-------- DATA TO PROCESS --------

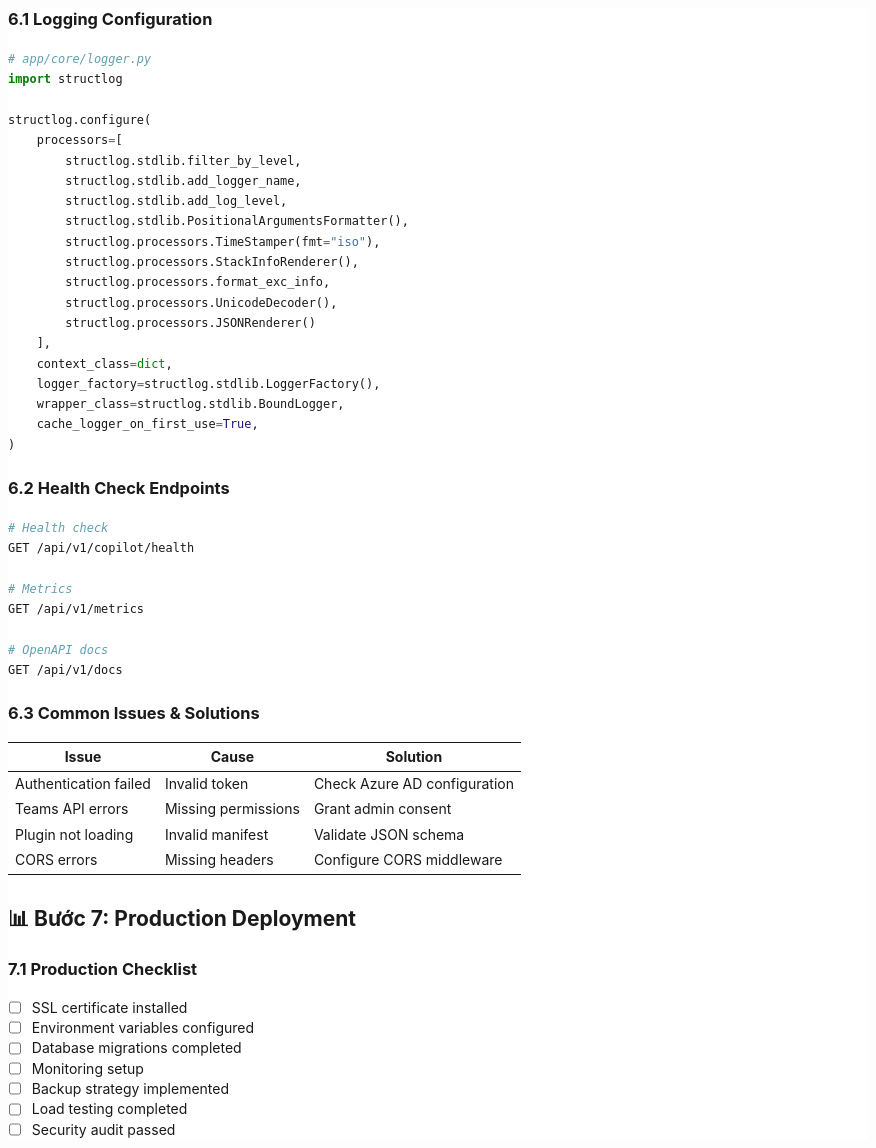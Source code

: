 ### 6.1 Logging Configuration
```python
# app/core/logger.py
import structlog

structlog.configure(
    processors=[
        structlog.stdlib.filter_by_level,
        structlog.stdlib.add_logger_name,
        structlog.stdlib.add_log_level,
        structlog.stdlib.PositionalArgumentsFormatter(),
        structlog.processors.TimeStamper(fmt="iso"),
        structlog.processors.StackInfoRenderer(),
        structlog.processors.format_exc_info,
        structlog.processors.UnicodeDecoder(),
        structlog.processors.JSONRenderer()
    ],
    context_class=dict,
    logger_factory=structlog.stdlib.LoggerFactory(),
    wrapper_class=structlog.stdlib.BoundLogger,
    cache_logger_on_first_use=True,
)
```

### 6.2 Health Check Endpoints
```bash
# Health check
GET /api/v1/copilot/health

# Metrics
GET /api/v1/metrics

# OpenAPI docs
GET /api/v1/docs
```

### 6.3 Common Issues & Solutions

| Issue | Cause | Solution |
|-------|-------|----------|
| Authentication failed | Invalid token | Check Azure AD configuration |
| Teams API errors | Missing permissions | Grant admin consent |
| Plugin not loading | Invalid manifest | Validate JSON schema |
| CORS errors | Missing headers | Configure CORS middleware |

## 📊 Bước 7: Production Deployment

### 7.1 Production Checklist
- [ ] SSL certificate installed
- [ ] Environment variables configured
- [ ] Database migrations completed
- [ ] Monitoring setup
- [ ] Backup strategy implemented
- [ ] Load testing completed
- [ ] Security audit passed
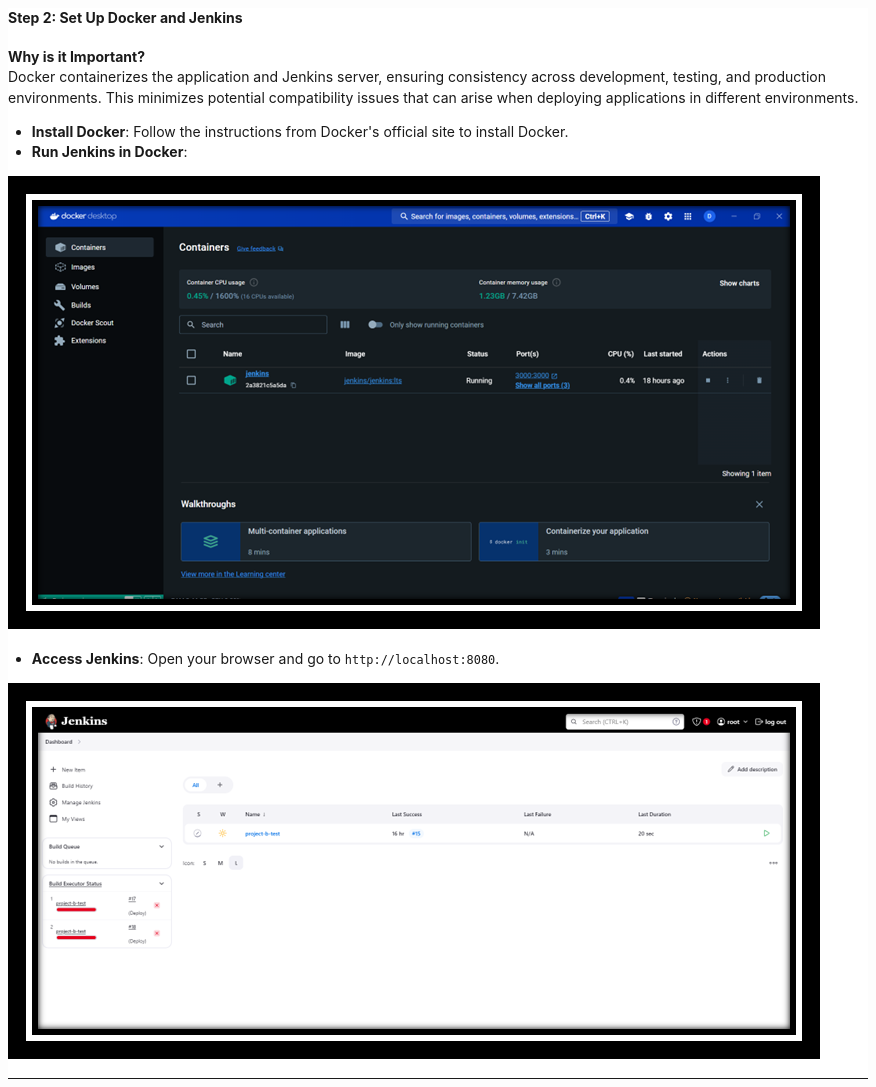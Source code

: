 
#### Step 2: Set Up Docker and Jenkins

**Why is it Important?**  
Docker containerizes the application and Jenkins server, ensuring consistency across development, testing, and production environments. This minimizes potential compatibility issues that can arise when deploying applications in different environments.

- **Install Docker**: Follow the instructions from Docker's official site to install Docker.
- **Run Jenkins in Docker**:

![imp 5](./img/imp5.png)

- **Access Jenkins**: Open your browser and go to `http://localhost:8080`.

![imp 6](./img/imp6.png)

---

--------

**TASK ITEM:** Among the lines above, which hold the word "Invalid"? Report each one.

**ANSWER AREA:**
| Authentication failed | Invalid token | Check Azure AD configuration |
| Plugin not loading | Invalid manifest | Validate JSON schema |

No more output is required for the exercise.